The recent news that hydrofracking by the drilling industry has been releasing alarming amounts of radioactive waste into rivers and other waterways reminded us at Slice about some other, slightly more uplifting environmental news: The EPA decided to regulate perchlorate!
Perchlorate is both a naturally occurring and man-made chemical that is used to produce rocket fuel, fireworks, flares, and explosives. Primary federal users of perchlorate include the Department of Defense, NASA, and the Department of Energy. In early February, the EPA announced plans to scrap its advisory guidelines–which recommended that the amount of perchlorate in drinking water not exceed 24.5 ppb–in favor of a strict, nationwide mandatory limit, which they say will help protect the estimated five million to 17 million people in the U.S. who consume water containing the chemical. Studies have found that perchlorate can limit the thyroid’s ability to absorb iodine and can result in hormonal deficiencies, particularly in pregnant women and children.
Former EPA consultant Liz Fechner SM ’91 says she is pleased that the EPA will be regulating perchlorate under the Safe Drinking Water Act but notes that “there are still a myriad of chemicals present in our drinking water whose concentrations are not routinely monitored (and thus remain unknown) simply because they are not regulated under SDWA.” Indeed the Environmental Working Group, a nonprofit public health organization, analyzed 20 million tap water quality tests between 2004 and 2009 and detected 316 contaminants.
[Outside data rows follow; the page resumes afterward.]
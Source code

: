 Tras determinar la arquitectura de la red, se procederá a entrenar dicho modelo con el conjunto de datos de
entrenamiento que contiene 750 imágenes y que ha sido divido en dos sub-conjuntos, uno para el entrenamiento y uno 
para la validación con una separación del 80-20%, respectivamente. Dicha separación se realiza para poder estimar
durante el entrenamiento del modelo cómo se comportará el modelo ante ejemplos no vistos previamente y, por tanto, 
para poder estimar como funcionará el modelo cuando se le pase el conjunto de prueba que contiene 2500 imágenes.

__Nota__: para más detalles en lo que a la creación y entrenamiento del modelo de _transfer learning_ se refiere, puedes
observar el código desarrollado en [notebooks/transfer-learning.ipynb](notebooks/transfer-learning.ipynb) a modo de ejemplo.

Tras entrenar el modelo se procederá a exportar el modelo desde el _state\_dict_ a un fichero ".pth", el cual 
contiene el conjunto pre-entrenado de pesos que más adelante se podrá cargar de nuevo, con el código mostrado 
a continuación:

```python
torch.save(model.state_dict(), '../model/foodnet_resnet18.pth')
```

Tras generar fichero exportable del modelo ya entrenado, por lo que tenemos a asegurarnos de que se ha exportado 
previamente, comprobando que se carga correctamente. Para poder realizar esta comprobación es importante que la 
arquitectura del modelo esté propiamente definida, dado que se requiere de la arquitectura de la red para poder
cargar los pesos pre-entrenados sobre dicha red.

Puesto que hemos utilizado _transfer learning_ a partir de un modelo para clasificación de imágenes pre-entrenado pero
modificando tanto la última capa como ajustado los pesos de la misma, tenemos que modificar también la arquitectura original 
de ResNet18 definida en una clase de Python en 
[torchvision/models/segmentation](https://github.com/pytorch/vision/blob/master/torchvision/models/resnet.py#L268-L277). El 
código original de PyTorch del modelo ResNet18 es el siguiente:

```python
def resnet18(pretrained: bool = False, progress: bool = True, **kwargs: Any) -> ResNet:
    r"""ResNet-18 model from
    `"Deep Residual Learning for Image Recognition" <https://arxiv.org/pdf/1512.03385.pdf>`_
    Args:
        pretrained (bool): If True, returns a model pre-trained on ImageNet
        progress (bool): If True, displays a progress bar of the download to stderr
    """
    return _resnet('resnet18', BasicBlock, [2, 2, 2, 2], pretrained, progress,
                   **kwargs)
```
The EPA has enforceable standards for only 114 of them.
“Personally, I would like to see more monitoring of hormones and hormone-mimicking chemicals in our water supplies as well,” says Fechner.
While the EPA’s move has been lauded by environmental activists and health organizations, others are skeptical. The Perchlorate Information Bureau, which includes defense contractor Lockheed Martin and perchlorate manufacturer American Pacific Corporation, contends that perchlorate hasn’t shown up in public drinking water at levels that represent a public-health risk. Scientists from the EPA, the National Academies, and many universities–who have contributed to more than 17 years of accumulated science on perchlorate harms–disagree.
It’ll be at least a year before the EPA’s standards are set into law, and in the meantime California and Massachusetts are the only states that already have enforceable perchlorate standards. If you don’t live in those states and you’re curious about the safety of your drinking water, check out the EPA’s post titled “How will I know if I have perchlorate in my drinking water?”